In the words of Heifetz Institute Artistic Director Nicholas Kitchen, “I cannot think of another work that has this unique soundscape and quality.”
The third movement of Beethoven’s String Quartet No. 15 in A minor, Op. 132, has been described as “Music in its purest form, that transcends time and space, style, and history.” Beethoven himself gave it the descriptive title, Heiliger Dankgesang eines Genesenen an die Gottheit, in der lydischen Tonart (“Holy Song of Thanksgiving of a convalescent to the Deity, in the Lydian Mode.”)
Beethoven was giving thanks for recovering from a digestive ailment in the spring of 1825 that forced him to leave Vienna and nearly cost him his life. And, our Artistic Director imagines, it possibly signifies the repair of a fractured relationship with his invaluable first violinist Ignaz Shuppanzigh, who rather incredibly was the first to perform every one of Beethoven sixteen string quartets – and put up with the composer during the rehearsals!
Battling an intestinal illness in the spring of 1825, Beethoven packed off the the spa town of Baden to recover. His doctor banned him from drinking wine or eating his favorite dish: liver dumplings. Feeling morbidly mortal, Beethoven wrote to his collaborator Ludwig Rellstab, “Forgive me in consideration of my very delicate health; as perhaps I may not see you again, I wish you every possible prosperity. Think of me when writing your poems.”
The first section of this movement in the ‘F Lydian’ mode, an ancient scalewithout sharps or flats. The music is slow-moving, modal and meditative. For many of us in 2020, like one day to the next.
From the BBC: “But wait for long enough, and everything shifts. Even if you only had the score to go on, you could see it coming – Beethoven labels the second section of his piece as Neue Kraft fühlend, or Feeling New Strength. The austere music of the first few minutes suddenly collapses into an optimistic universe of harmonies and trills.”

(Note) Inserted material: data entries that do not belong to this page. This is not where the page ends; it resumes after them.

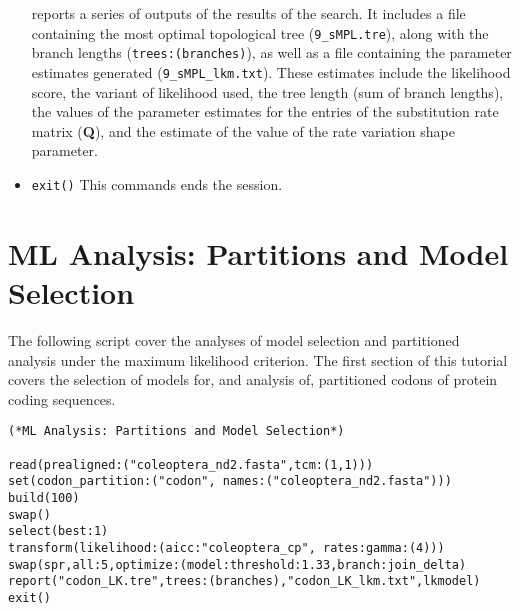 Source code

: \begin{itemize}
reports a series of outputs of the results of the search.  It includes a file containing the most optimal 
topological tree (\texttt{9\_sMPL.tre}), along with the branch lengths (\texttt{trees:(branches)}), 
as well as a file containing the parameter estimates generated (\texttt{9\_sMPL\_lkm.txt}). These estimates include
the likelihood score, the variant of likelihood used, the tree length (sum of branch lengths), the values 
of the parameter estimates for the entries of the substitution rate matrix (\textbf{Q}), and the estimate of the value of 
the rate variation shape parameter.
\item \texttt{exit()}  This commands ends the \poy session.
\end{itemize}


\section{ML Analysis: Partitions and Model Selection}{\label{tutorial16}}

The following script cover the analyses of model selection and partitioned analysis under 
the maximum likelihood criterion. The first section of this tutorial covers the selection 
of models for, and analysis of, partitioned codons of protein coding sequences. 

\begin{verbatim}
(*ML Analysis: Partitions and Model Selection*) 

read(prealigned:("coleoptera_nd2.fasta",tcm:(1,1)))
set(codon_partition:("codon", names:("coleoptera_nd2.fasta")))
build(100)
swap()
select(best:1)
transform(likelihood:(aicc:"coleoptera_cp", rates:gamma:(4)))
swap(spr,all:5,optimize:(model:threshold:1.33,branch:join_delta)
report("codon_LK.tre",trees:(branches),"codon_LK_lkm.txt",lkmodel)
exit()
\end{verbatim}

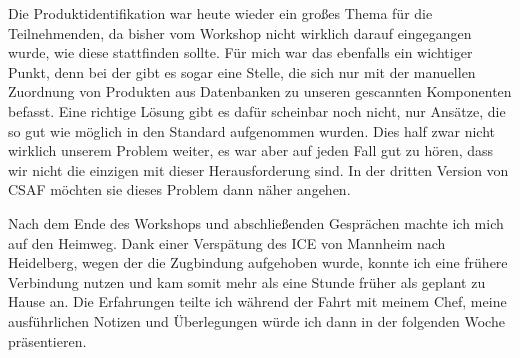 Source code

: Die Produktidentifikation war heute wieder ein großes Thema für die Teilnehmenden, da bisher vom Workshop nicht wirklich darauf eingegangen wurde, wie diese stattfinden sollte.
Für mich war das ebenfalls ein wichtiger Punkt, denn bei der \metaeffekt gibt es sogar eine Stelle, die sich nur mit der manuellen Zuordnung von Produkten aus Datenbanken zu unseren gescannten Komponenten befasst.
Eine richtige Lösung gibt es dafür scheinbar noch nicht, nur Ansätze, die so gut wie möglich in den Standard aufgenommen wurden.
Dies half zwar nicht wirklich unserem Problem weiter, es war aber auf jeden Fall gut zu hören, dass wir nicht die einzigen mit dieser Herausforderung sind.
In der dritten Version von CSAF möchten sie dieses Problem dann näher angehen.

Nach dem Ende des Workshops und abschließenden Gesprächen machte ich mich auf den Heimweg.
Dank einer Verspätung des ICE von Mannheim nach Heidelberg, wegen der die Zugbindung aufgehoben wurde, konnte ich eine frühere Verbindung nutzen und kam somit mehr als eine Stunde früher als geplant zu Hause an.
Die Erfahrungen teilte ich während der Fahrt mit meinem Chef, meine ausführlichen Notizen und Überlegungen würde ich dann in der folgenden Woche präsentieren.
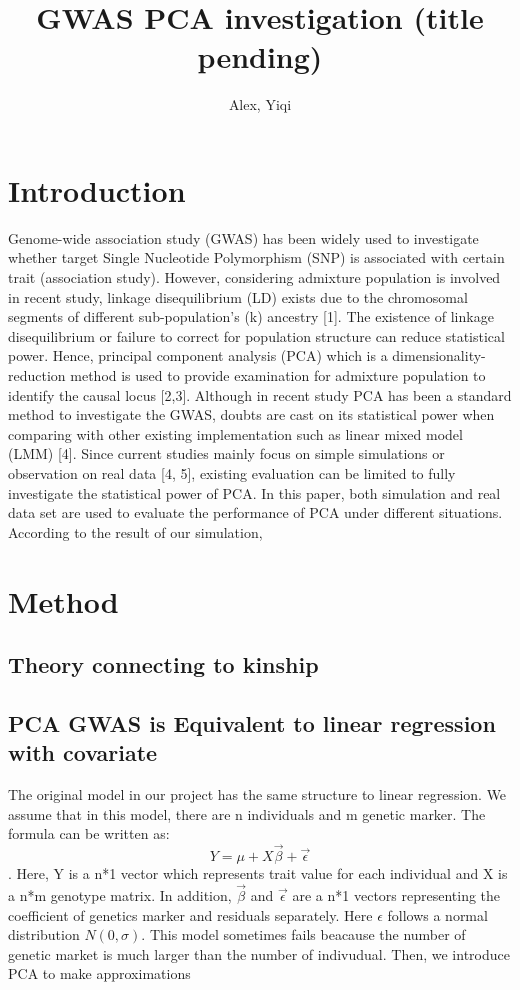 \documentclass[12pt]{article}
\title{GWAS PCA investigation (title pending)}
\author{Alex, Yiqi }
\theoremstyle{definition}
\theoremstyle{plain}
\begin{document}
	\maketitle
	
	
\section{Introduction} 

Genome-wide association study (GWAS) has been widely used to investigate whether target Single Nucleotide Polymorphism (SNP) is associated with certain trait (association study). However, considering admixture population is involved in recent study, linkage disequilibrium (LD) exists due to the chromosomal segments of different sub-population's (k) ancestry [1]. The existence of linkage disequilibrium or failure to correct for population structure can reduce statistical power. Hence, principal component analysis (PCA) which is a dimensionality-reduction method is used to provide examination for admixture population to identify the causal locus [2,3]. Although in recent study PCA has been a standard method to investigate the GWAS, doubts are cast on its statistical power when comparing with other existing implementation such as linear mixed model (LMM) [4]. Since current studies mainly focus on simple simulations or observation on real data [4, 5], existing evaluation can be limited to fully investigate the statistical power of PCA. In this paper, both simulation and real data set are used to evaluate the performance of PCA under different situations.\\

According to the result of our simulation, 

\section{Method} 
\subsection{Theory connecting to kinship}

\subsection{PCA GWAS  is Equivalent to linear regression with covariate}
The original model in our project has the same structure to linear regression. We assume that in this model, there are n individuals and m genetic marker. The formula can be written as: $$Y=\mu+X \vec{\beta}+\vec{\epsilon}$$. Here, Y is a n*1 vector which represents trait value for each individual and X is a n*m genotype matrix. In addition, $\vec{\beta}$ and $\vec{\epsilon}$ are a n*1 vectors representing the coefficient of genetics marker and residuals separately. Here $\epsilon$ follows a normal distribution $N(0,\sigma)$. This model sometimes fails beacause the number of genetic market is much larger than the number of indivudual. Then, we introduce PCA to make approximations\\
\end{document}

“To put it another way, if the Heiliger Dankgesang is partly an uncomplicated prayer of thanks to the Almighty, and partly a meditation on sickness and health, it may also symbolize the immense power of music – notes – to keep people going in times of strife.”
We are thankful to have Nicholas Kitchen and his fellow members of the Borromeo quartet to keep us going, and to contribute so mightily to the success of the Heifetz Virtual Institute for 2020, and all that lies ahead in 2021. To see the roster of faculty and application information for #Heifetz 2021 click here!
Violinist Ignaz Schuppanzigh (1776-1830). His Razumovsky Quartet, which he founded in 1808, is considered the world’s first professional string quartet. Beethoven both idolized and belittled him, once saying, “Does he really believe that I think about his silly fiddle when the muse strikes me to compose?”